The proposed 25,000-seat arena would be the centerpiece of a major new commercial development, which would also include a hotel and a shopping/entertainment area similar to Universal CityWalk. The project is being developed by Philip Anschutz and Ed Roski Jr., owners of the Los Angeles Kings hockey team.
The BofA vault property could end up costing the city a good portion of its $63.5 million acquisition fund. Property tax records show two BofA-owned land parcels at 1100 and 1130 S. Figueroa Street are appraised at a combined value of $8.6 million. However, that appraisal took place more than a decade ago, and the value could have risen since then.

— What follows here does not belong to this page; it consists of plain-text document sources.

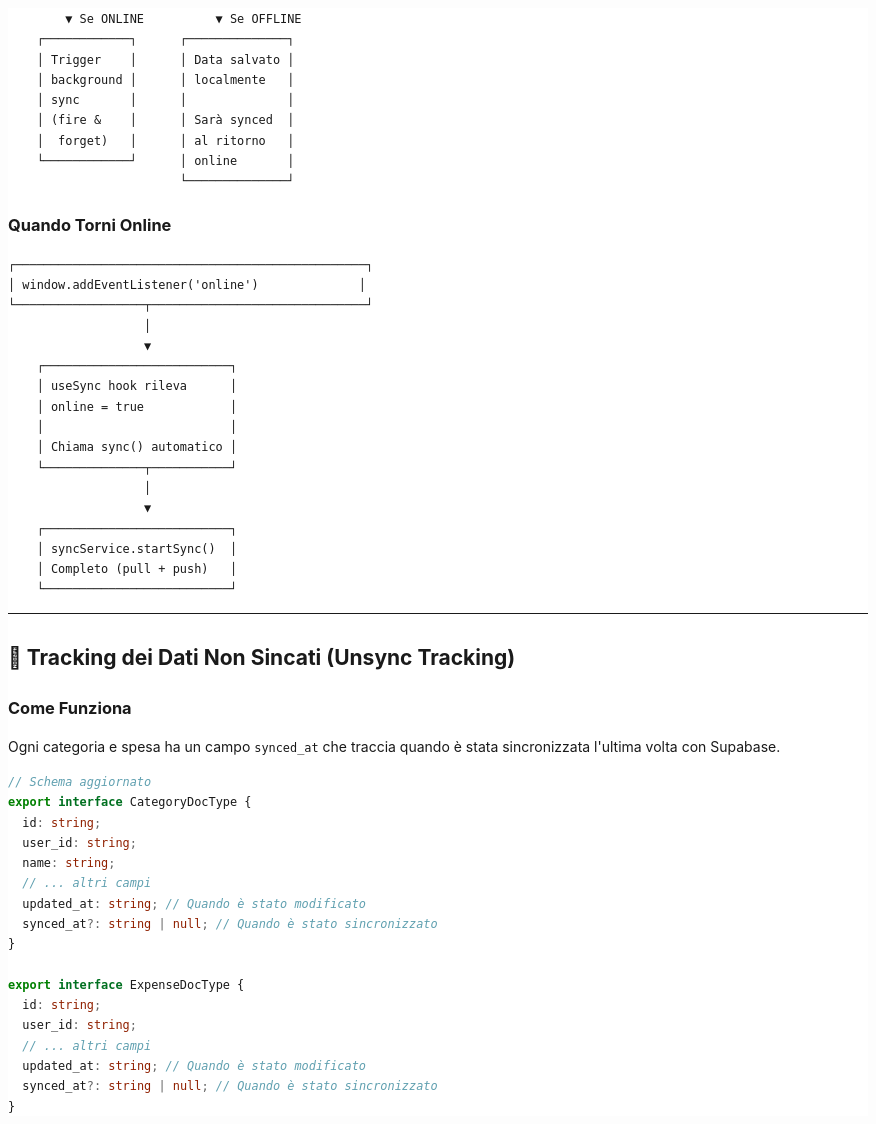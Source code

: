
 ```
        ▼ Se ONLINE          ▼ Se OFFLINE
    ┌────────────┐      ┌──────────────┐
    │ Trigger    │      │ Data salvato │
    │ background │      │ localmente   │
    │ sync       │      │              │
    │ (fire &    │      │ Sarà synced  │
    │  forget)   │      │ al ritorno   │
    └────────────┘      │ online       │
                        └──────────────┘
```

### **Quando Torni Online**

```
┌─────────────────────────────────────────────────┐
│ window.addEventListener('online')              │
└──────────────────┬──────────────────────────────┘
                   │
                   ▼
    ┌──────────────────────────┐
    │ useSync hook rileva      │
    │ online = true            │
    │                          │
    │ Chiama sync() automatico │
    └──────────────┬───────────┘
                   │
                   ▼
    ┌──────────────────────────┐
    │ syncService.startSync()  │
    │ Completo (pull + push)   │
    └──────────────────────────┘
```

---

## 🎯 Tracking dei Dati Non Sincati (Unsync Tracking)

### **Come Funziona**

Ogni categoria e spesa ha un campo `synced_at` che traccia quando è stata sincronizzata l'ultima volta con Supabase.

```typescript
// Schema aggiornato
export interface CategoryDocType {
  id: string;
  user_id: string;
  name: string;
  // ... altri campi
  updated_at: string; // Quando è stato modificato
  synced_at?: string | null; // Quando è stato sincronizzato
}

export interface ExpenseDocType {
  id: string;
  user_id: string;
  // ... altri campi
  updated_at: string; // Quando è stato modificato
  synced_at?: string | null; // Quando è stato sincronizzato
}
```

It’s conceivable that the city may ultimately decide not to purchase the property and build the arena around it if the two sides cannot agree on a price, according to city officials and representatives of the developers.
“We have to use the taxpayers’ money efficiently,” said John Semcken, vice president of Majestic Realty Co. and manager of the sports arena project. “Just because (the vault) is the best site (for arena-adjacent development), if we can get the same amount of land for less money by buying a block away, then that’s what we’re going to do.”

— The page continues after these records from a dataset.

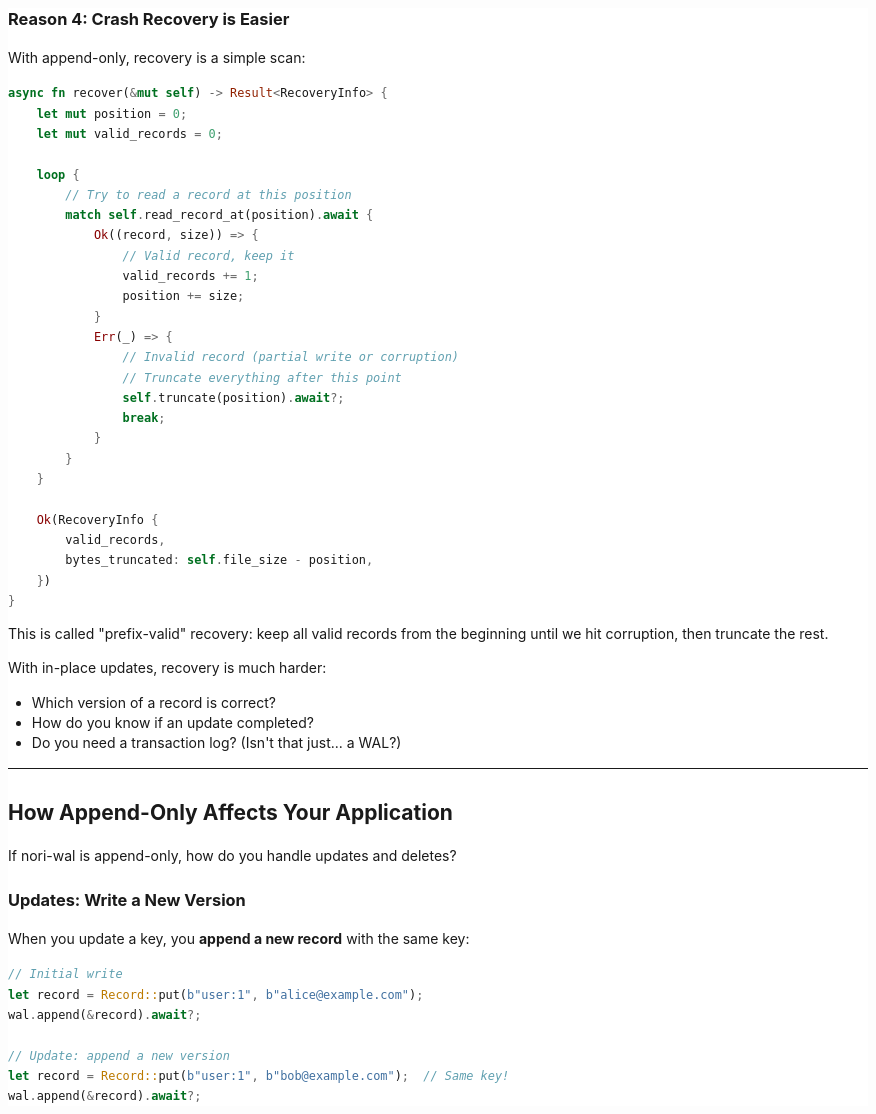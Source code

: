 ### Reason 4: Crash Recovery is Easier

With append-only, recovery is a simple scan:

```rust
async fn recover(&mut self) -> Result<RecoveryInfo> {
    let mut position = 0;
    let mut valid_records = 0;

    loop {
        // Try to read a record at this position
        match self.read_record_at(position).await {
            Ok((record, size)) => {
                // Valid record, keep it
                valid_records += 1;
                position += size;
            }
            Err(_) => {
                // Invalid record (partial write or corruption)
                // Truncate everything after this point
                self.truncate(position).await?;
                break;
            }
        }
    }

    Ok(RecoveryInfo {
        valid_records,
        bytes_truncated: self.file_size - position,
    })
}
```

This is called "prefix-valid" recovery: keep all valid records from the beginning until we hit corruption, then truncate the rest.

With in-place updates, recovery is much harder:
- Which version of a record is correct?
- How do you know if an update completed?
- Do you need a transaction log? (Isn't that just... a WAL?)

---

## How Append-Only Affects Your Application

If nori-wal is append-only, how do you handle updates and deletes?

### Updates: Write a New Version

When you update a key, you **append a new record** with the same key:

```rust
// Initial write
let record = Record::put(b"user:1", b"alice@example.com");
wal.append(&record).await?;

// Update: append a new version
let record = Record::put(b"user:1", b"bob@example.com");  // Same key!
wal.append(&record).await?;
```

But Soboroff said the BofA building “doesn’t fit into the overall master plan for that area. It would be shocking to me if that building doesn’t eventually become part of this project.”
In fact, the “building” to which Soboroff refers is actually three buildings, which take up most of the city block bounded by 11th, 12th, Flower and Figueroa streets. Immediate neighbors to the vault property include several warehouse-type buildings on Flower Street, and the Club Flamingo on 12th Street.
“The current BofA site is good because it’s in a freestanding building, which tends to give them more control and flexibility over emergency back-up systems,” said Brad Cox, senior managing director of real estate brokerage Cushman & Wakefield of California who has handled bank-vault leasing for Wells Fargo Bank. “It’s also convenient because of the conflux of major freeways into downtown L.A., and it’s central to the Federal Reserve Bank, as well.”
The three windowless, gray buildings that sit atop the vault reveal little about their occupant. The only hint of BofA’s presence comes from a lone Versateller machine on 11th Street and the small BofA sign above it. There is also the steady stream of armored trucks pulling in and out through two entrances to the complex, one on 11th Street and the other on Figueroa.
The site employs approximately 1,000 people, but even their presence is hardly apparent from the smattering of cars parked in the outdoor surface lots surrounding the three buildings.
BofA officials said the downtown L.A. vault is the biggest of their six vaults in Southern California, but they refused to say how much money is stored there. Sources who asked not to be identified said the amount could range anywhere from $800 million to $1.5 billion.
If the city moves forward with the arena deal and decides to purchase the vault site, the next step would be for the Community Redevelopment Agency to appraise the property. That process could start within weeks of the signing of a memorandum of understanding between the city and developers, said Celie Stanford, real estate acquisition manager for the CRA.
“BofA is very much in the site area that’s been identified for the arena assemblage,” she said.
Meanwhile, BofA officials are meeting regularly with the arena developers to discuss the vault’s fate, said Semcken, and both sides emphasized that BofA is very much committed to seeing the arena deal move forward.
“I think we have to try and be a concerned player here. I think the arena will be positive for downtown L.A.,” said Coulter. “But at this stage of the game, not having much detail about what exactly’s going to happen, we’re just trying to be a constructive part of the dialogue.”
Semcken said contacts between the developers and BofA have been cordial so far, with both sides wanting to work out a mutually beneficial agreement.
“BofA has been cooperative. They want to help, but they also have shareholders to report to. We’re trying to find ways to make it economically viable for them and us,” he said.